How do we know this? In the 1950s, a patient named Henry Molaison had his hippocampus and part of the medial temporal lobe surgically removed to treat his epilepsy. Unfortunately after the surgery he was only able to remember recent events (episodic memories) for a few minutes, and was unable to permanently remember new information. Henry's memory became limited almost only to events that occurred years before his surgery, in the distant past. Interestingly, he was still able to improve his performance on motor tasks over days or weeks, but he had no memory of having ever encountered or practised those tasks. This indicated that the hippocampus and medial temporal region are not the sites of permanent memory storage.


Subsequent research suggests that over time information from multiple specific memories held in the hippocampus can be transferred to the neo-cortex, which overlies the hippocampus, in the form of general knowledge. Certain areas in the neocortex are important for storing semantic memory—factual knowledge—and knowledge about how this is used from day to day.  Researchers think this transfer from hippocampus to neocortex happens when the two structures communicate during sleep.

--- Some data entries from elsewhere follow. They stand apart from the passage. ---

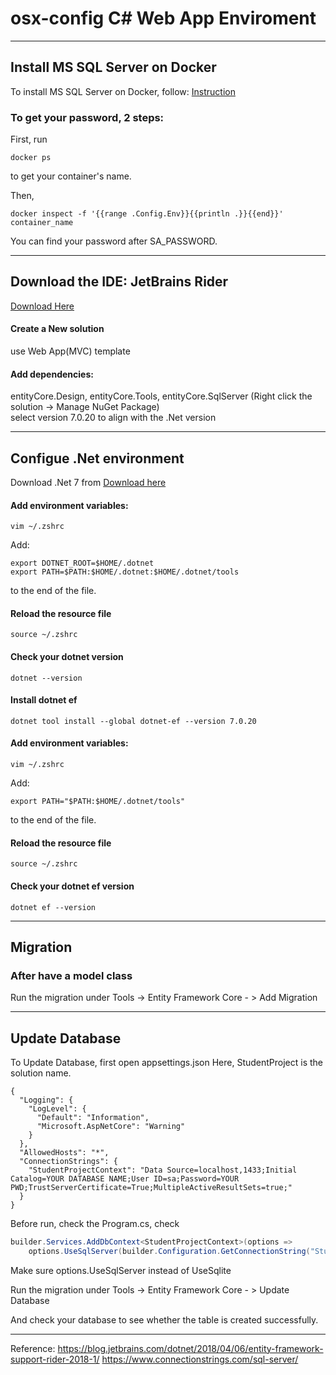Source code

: # osx-config C# Web App Enviroment

---

## Install MS SQL Server on Docker
To install MS SQL Server on Docker, follow: [Instruction](https://builtin.com/software-engineering-perspectives/sql-server-management-studio-mac)

### To get your password, 2 steps:
First, run      
```
docker ps
```
to get your container's name.

Then,     
```
docker inspect -f '{{range .Config.Env}}{{println .}}{{end}}' container_name
```
You can find your password after SA_PASSWORD.

---
## Download the IDE: JetBrains Rider 
[Download Here](https://www.jetbrains.com/rider/download/#section=mac)

#### Create a New solution
use Web App(MVC) template

#### Add dependencies:   
entityCore.Design, entityCore.Tools, entityCore.SqlServer     (Right click the solution -> Manage NuGet Package)  
select version 7.0.20 to align with the .Net version

---

## Configue .Net environment
Download .Net 7 from [Download here](https://download.visualstudio.microsoft.com/download/pr/ff89348c-045e-4fdc-bd6c-31b6d3940420/7f6cb1235b86ee021a6186fbd8542a1e/dotnet-sdk-7.0.410-osx-arm64.pkg)

#### Add environment variables: 
```
vim ~/.zshrc
```
Add:

```
export DOTNET_ROOT=$HOME/.dotnet
export PATH=$PATH:$HOME/.dotnet:$HOME/.dotnet/tools
```
to the end of the file.

#### Reload the resource file
```
source ~/.zshrc
```

#### Check your dotnet version
```
dotnet --version
```

#### Install dotnet ef
```
dotnet tool install --global dotnet-ef --version 7.0.20
```

#### Add environment variables:  
```
vim ~/.zshrc
```
Add:
```
export PATH="$PATH:$HOME/.dotnet/tools"
```
to the end of the file.   
#### Reload the resource file
```
source ~/.zshrc
```
#### Check your dotnet ef version
```
dotnet ef --version
```

---

## Migration
### After have a model class
Run the migration under Tools -> Entity Framework Core - > Add Migration

---

## Update Database
To Update Database, first open appsettings.json
Here, StudentProject is the solution name.
```
{
  "Logging": {
    "LogLevel": {
      "Default": "Information",
      "Microsoft.AspNetCore": "Warning"
    }
  },
  "AllowedHosts": "*",
  "ConnectionStrings": {
    "StudentProjectContext": "Data Source=localhost,1433;Initial Catalog=YOUR DATABASE NAME;User ID=sa;Password=YOUR PWD;TrustServerCertificate=True;MultipleActiveResultSets=true;"
  }
}
```

Before run, check the Program.cs, check 
```c#
builder.Services.AddDbContext<StudentProjectContext>(options =>
    options.UseSqlServer(builder.Configuration.GetConnectionString("StudentProjectContext") ?? throw new InvalidOperationException("Connection string 'StudentProjectContext' not found.")));
```
Make sure options.UseSqlServer instead of UseSqlite

Run the migration under Tools -> Entity Framework Core - > Update Database   

And check your database to see whether the table is created successfully.

---
Reference:
https://blog.jetbrains.com/dotnet/2018/04/06/entity-framework-support-rider-2018-1/
https://www.connectionstrings.com/sql-server/




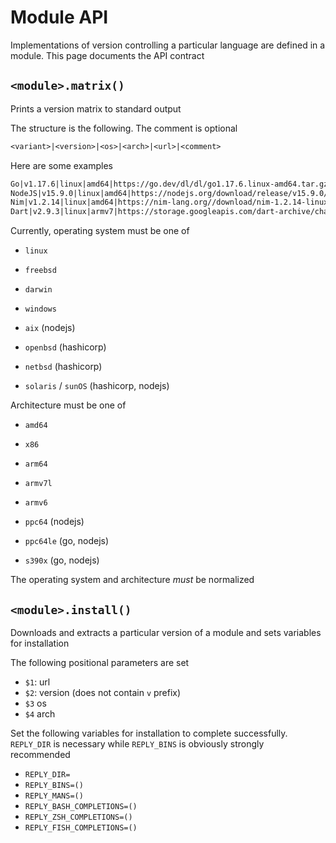 # Module API

Implementations of version controlling a particular language are defined in a module. This page documents the API contract

## `<module>.matrix()`

Prints a version matrix to standard output

The structure is the following. The comment is optional

```txt
<variant>|<version>|<os>|<arch>|<url>|<comment>
```

Here are some examples

```txt
Go|v1.17.6|linux|amd64|https://go.dev/dl/dl/go1.17.6.linux-amd64.tar.gz
NodeJS|v15.9.0|linux|amd64|https://nodejs.org/download/release/v15.9.0/node-v15.9.0-linux-x64.tar.gz|(Released 2021-02-18)
Nim|v1.2.14|linux|amd64|https://nim-lang.org//download/nim-1.2.14-linux_x64.tar.xz
Dart|v2.9.3|linux|armv7|https://storage.googleapis.com/dart-archive/channels/stable/release/2.16.0/sdk/dartsdk-linux-arm-release.zip
```

Currently, operating system must be one of

- `linux`
- `freebsd`
- `darwin`
- `windows`

- `aix` (nodejs)
- `openbsd` (hashicorp)
- `netbsd` (hashicorp)
- `solaris` / `sunOS` (hashicorp, nodejs)

Architecture must be one of

- `amd64`
- `x86`
- `arm64`
- `armv7l`
- `armv6`

- `ppc64` (nodejs)
- `ppc64le` (go, nodejs)
- `s390x` (go, nodejs)

The operating system and architecture _must_ be normalized

## `<module>.install()`

Downloads and extracts a particular version of a module and sets variables for installation

The following positional parameters are set

- `$1`: url
- `$2`: version (does not contain `v` prefix)
- `$3` os
- `$4` arch

Set the following variables for installation to complete successfully. `REPLY_DIR` is necessary while `REPLY_BINS` is obviously strongly recommended

- `REPLY_DIR=`
- `REPLY_BINS=()`
- `REPLY_MANS=()`
- `REPLY_BASH_COMPLETIONS=()`
- `REPLY_ZSH_COMPLETIONS=()`
- `REPLY_FISH_COMPLETIONS=()`
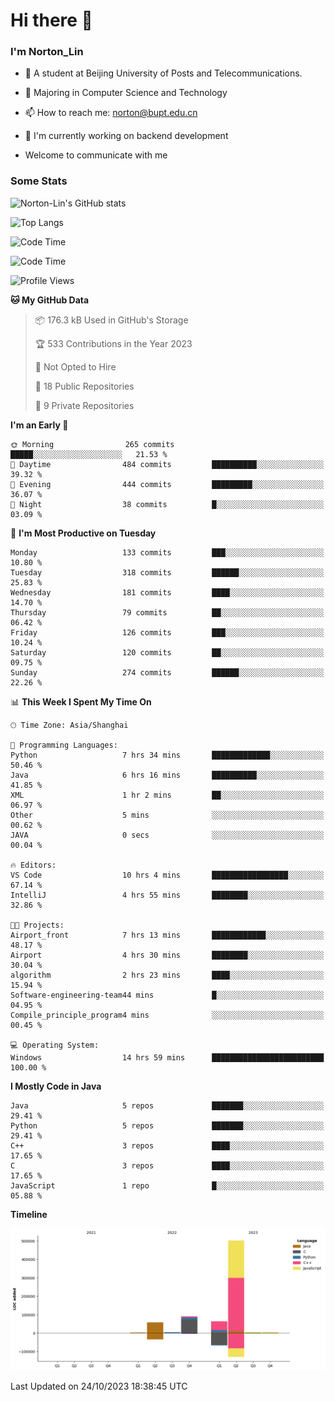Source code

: 
# Hi there 👋

### I'm Norton_Lin
- 🏫 A student at Beijing University of Posts and Telecommunications.
- 🌱 Majoring in Computer Science and Technology
- 📫 How to reach me: norton@bupt.edu.cn
- 🌱 I'm currently working on backend development

- Welcome to communicate with me

### Some Stats
![Norton-Lin's GitHub stats](https://github-readme-stats.vercel.app/api?username=Norton-Lin&count_private=true&show_icons=true&theme=radical)

![Top Langs](https://github-readme-stats.vercel.app/api/top-langs/?username=Norton-Lin&langs_count=10&layout=compact)

![Code Time](https://github-readme-stats.vercel.app/api/wakatime?username=Norton_Lin)

<!--START_SECTION:waka-->
![Code Time](http://img.shields.io/badge/Code%20Time-379%20hrs%205%20mins-blue)

![Profile Views](http://img.shields.io/badge/Profile%20Views-0-blue)

**🐱 My GitHub Data** 

> 📦 176.3 kB Used in GitHub's Storage 
 > 
> 🏆 533 Contributions in the Year 2023
 > 
> 🚫 Not Opted to Hire
 > 
> 📜 18 Public Repositories 
 > 
> 🔑 9 Private Repositories 
 > 
**I'm an Early 🐤** 

```text
🌞 Morning                265 commits         █████░░░░░░░░░░░░░░░░░░░░   21.53 % 
🌆 Daytime                484 commits         ██████████░░░░░░░░░░░░░░░   39.32 % 
🌃 Evening                444 commits         █████████░░░░░░░░░░░░░░░░   36.07 % 
🌙 Night                  38 commits          █░░░░░░░░░░░░░░░░░░░░░░░░   03.09 % 
```
📅 **I'm Most Productive on Tuesday** 

```text
Monday                   133 commits         ███░░░░░░░░░░░░░░░░░░░░░░   10.80 % 
Tuesday                  318 commits         ██████░░░░░░░░░░░░░░░░░░░   25.83 % 
Wednesday                181 commits         ████░░░░░░░░░░░░░░░░░░░░░   14.70 % 
Thursday                 79 commits          ██░░░░░░░░░░░░░░░░░░░░░░░   06.42 % 
Friday                   126 commits         ███░░░░░░░░░░░░░░░░░░░░░░   10.24 % 
Saturday                 120 commits         ██░░░░░░░░░░░░░░░░░░░░░░░   09.75 % 
Sunday                   274 commits         ██████░░░░░░░░░░░░░░░░░░░   22.26 % 
```


📊 **This Week I Spent My Time On** 

```text
🕑︎ Time Zone: Asia/Shanghai

💬 Programming Languages: 
Python                   7 hrs 34 mins       █████████████░░░░░░░░░░░░   50.46 % 
Java                     6 hrs 16 mins       ██████████░░░░░░░░░░░░░░░   41.85 % 
XML                      1 hr 2 mins         ██░░░░░░░░░░░░░░░░░░░░░░░   06.97 % 
Other                    5 mins              ░░░░░░░░░░░░░░░░░░░░░░░░░   00.62 % 
JAVA                     0 secs              ░░░░░░░░░░░░░░░░░░░░░░░░░   00.04 % 

🔥 Editors: 
VS Code                  10 hrs 4 mins       █████████████████░░░░░░░░   67.14 % 
IntelliJ                 4 hrs 55 mins       ████████░░░░░░░░░░░░░░░░░   32.86 % 

🐱‍💻 Projects: 
Airport_front            7 hrs 13 mins       ████████████░░░░░░░░░░░░░   48.17 % 
Airport                  4 hrs 30 mins       ████████░░░░░░░░░░░░░░░░░   30.04 % 
algorithm                2 hrs 23 mins       ████░░░░░░░░░░░░░░░░░░░░░   15.94 % 
Software-engineering-team44 mins             █░░░░░░░░░░░░░░░░░░░░░░░░   04.95 % 
Compile_principle_program4 mins              ░░░░░░░░░░░░░░░░░░░░░░░░░   00.45 % 

💻 Operating System: 
Windows                  14 hrs 59 mins      █████████████████████████   100.00 % 
```

**I Mostly Code in Java** 

```text
Java                     5 repos             ███████░░░░░░░░░░░░░░░░░░   29.41 % 
Python                   5 repos             ███████░░░░░░░░░░░░░░░░░░   29.41 % 
C++                      3 repos             ████░░░░░░░░░░░░░░░░░░░░░   17.65 % 
C                        3 repos             ████░░░░░░░░░░░░░░░░░░░░░   17.65 % 
JavaScript               1 repo              █░░░░░░░░░░░░░░░░░░░░░░░░   05.88 % 
```



**Timeline**

![Lines of Code chart](https://raw.githubusercontent.com/Norton-Lin/Norton-Lin/main/assets/bar_graph.png)


 Last Updated on 24/10/2023 18:38:45 UTC
<!--END_SECTION:waka-->
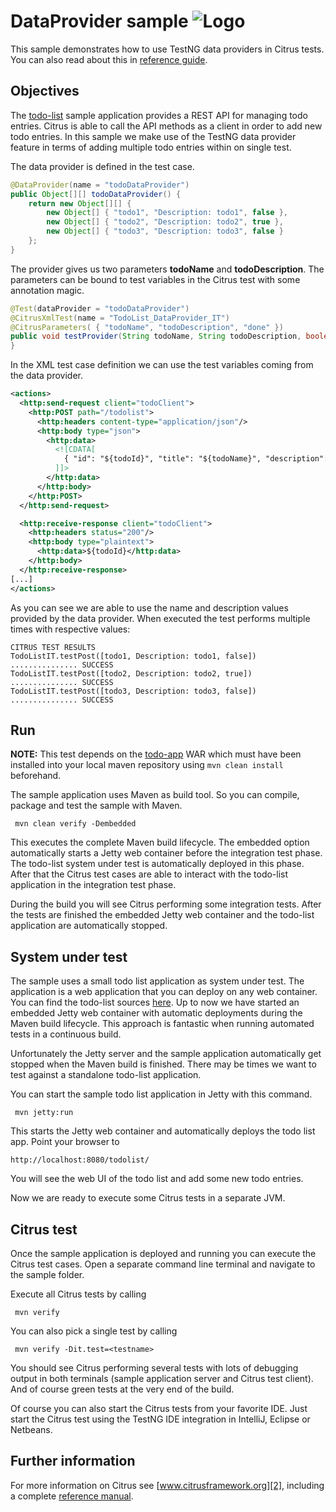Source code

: DataProvider sample ![Logo][1]
==============

This sample demonstrates how to use TestNG data providers in Citrus tests. You can also read about this in [reference guide][4].

Objectives
---------

The [todo-list](../todo-app/README.md) sample application provides a REST API for managing todo entries.
Citrus is able to call the API methods as a client in order to add new todo entries. In this sample we make use of
the TestNG data provider feature in terms of adding multiple todo entries within on single test.

The data provider is defined in the test case.

```java
@DataProvider(name = "todoDataProvider")
public Object[][] todoDataProvider() {
    return new Object[][] {
        new Object[] { "todo1", "Description: todo1", false },
        new Object[] { "todo2", "Description: todo2", true },
        new Object[] { "todo3", "Description: todo3", false }
    };
}
```
    
The provider gives us two parameters **todoName** and **todoDescription**. The parameters can be bound to test variables
in the Citrus test with some annotation magic.
    
```java
@Test(dataProvider = "todoDataProvider")
@CitrusXmlTest(name = "TodoList_DataProvider_IT")
@CitrusParameters( { "todoName", "todoDescription", "done" })
public void testProvider(String todoName, String todoDescription, boolean done) {
}
```
    
In the XML test case definition we can use the test variables coming from the data provider.    
    
```xml
<actions>
  <http:send-request client="todoClient">
    <http:POST path="/todolist">
      <http:headers content-type="application/json"/>
      <http:body type="json">
        <http:data>
          <![CDATA[
            { "id": "${todoId}", "title": "${todoName}", "description": "${todoDescription}", "done": ${done}}
          ]]>
        </http:data>
      </http:body>
    </http:POST>
  </http:send-request>

  <http:receive-response client="todoClient">
    <http:headers status="200"/>
    <http:body type="plaintext">
      <http:data>${todoId}</http:data>
    </http:body>
  </http:receive-response>
[...]
</actions>                  
```
        
As you can see we are able to use the name and description values provided by the data provider. When executed the test performs
multiple times with respective values:

```
CITRUS TEST RESULTS
TodoListIT.testPost([todo1, Description: todo1, false]) ............... SUCCESS
TodoListIT.testPost([todo2, Description: todo2, true])  ............... SUCCESS
TodoListIT.testPost([todo3, Description: todo3, false]) ............... SUCCESS    
```
        
Run
---------

**NOTE:** This test depends on the [todo-app](../todo-app/) WAR which must have been installed into your local maven repository using `mvn clean install` beforehand.

The sample application uses Maven as build tool. So you can compile, package and test the
sample with Maven.
 
     mvn clean verify -Dembedded
    
This executes the complete Maven build lifecycle. The embedded option automatically starts a Jetty web
container before the integration test phase. The todo-list system under test is automatically deployed in this phase.
After that the Citrus test cases are able to interact with the todo-list application in the integration test phase.

During the build you will see Citrus performing some integration tests.
After the tests are finished the embedded Jetty web container and the todo-list application are automatically stopped.

System under test
---------

The sample uses a small todo list application as system under test. The application is a web application
that you can deploy on any web container. You can find the todo-list sources [here](../todo-app). Up to now we have started an 
embedded Jetty web container with automatic deployments during the Maven build lifecycle. This approach is fantastic 
when running automated tests in a continuous build.
  
Unfortunately the Jetty server and the sample application automatically get stopped when the Maven build is finished. 
There may be times we want to test against a standalone todo-list application.  

You can start the sample todo list application in Jetty with this command.

     mvn jetty:run

This starts the Jetty web container and automatically deploys the todo list app. Point your browser to
 
    http://localhost:8080/todolist/

You will see the web UI of the todo list and add some new todo entries.

Now we are ready to execute some Citrus tests in a separate JVM.

Citrus test
---------

Once the sample application is deployed and running you can execute the Citrus test cases.
Open a separate command line terminal and navigate to the sample folder.

Execute all Citrus tests by calling

     mvn verify

You can also pick a single test by calling

     mvn verify -Dit.test=<testname>

You should see Citrus performing several tests with lots of debugging output in both terminals (sample application server
and Citrus test client). And of course green tests at the very end of the build.

Of course you can also start the Citrus tests from your favorite IDE.
Just start the Citrus test using the TestNG IDE integration in IntelliJ, Eclipse or Netbeans.

Further information
---------

For more information on Citrus see [www.citrusframework.org][2], including
a complete [reference manual][3].

 [1]: https://www.citrusframework.org/img/brand-logo.png "Citrus"
 [2]: https://www.citrusframework.org
 [3]: https://www.citrusframework.org/reference/html/
 [4]: https://www.citrusframework.org/reference/html#run-testng-data-providers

Another important memory structure is the amygdala. The amygdala is important for attaching emotional significance to memories. Strongly emotional memories are difficult to forget—the permanence of these memories suggests that interactions between the amygdala, hippocampus and neocortex crucially determine how "stable" a memory is; that is, how likely it is to be retained over time.

In addition to modulating memories, the amygdala also appears to be the brain region where memories for fear are stored. For this reason, researchers including Professor Pankaj Sah and Dr Timothy Bredy believe that understanding how fear memories are formed in the amygdala may help in treating conditions such as post-traumatic stress disorder.

Concepts and definitions

Hippocampus – Brain structure located in the temporal lobe. Important for storing episodic and semantic memories, as well as for navigating space. Animal studies of hippocampal memory often test "spatial memories".

Neocortex – is the largest part of the cerebral cortex, the sheet of neural tissue that forms the outside surface of the brain, distinctive in higher mammals for its wrinkly appearance. In humans, the neocortex is involved in higher functions such as sensory perception, generation of motor commands, spatial reasoning and language.

Amygdala – Almond-shaped structure in the brain’s temporal lobe. Important for emotional processing.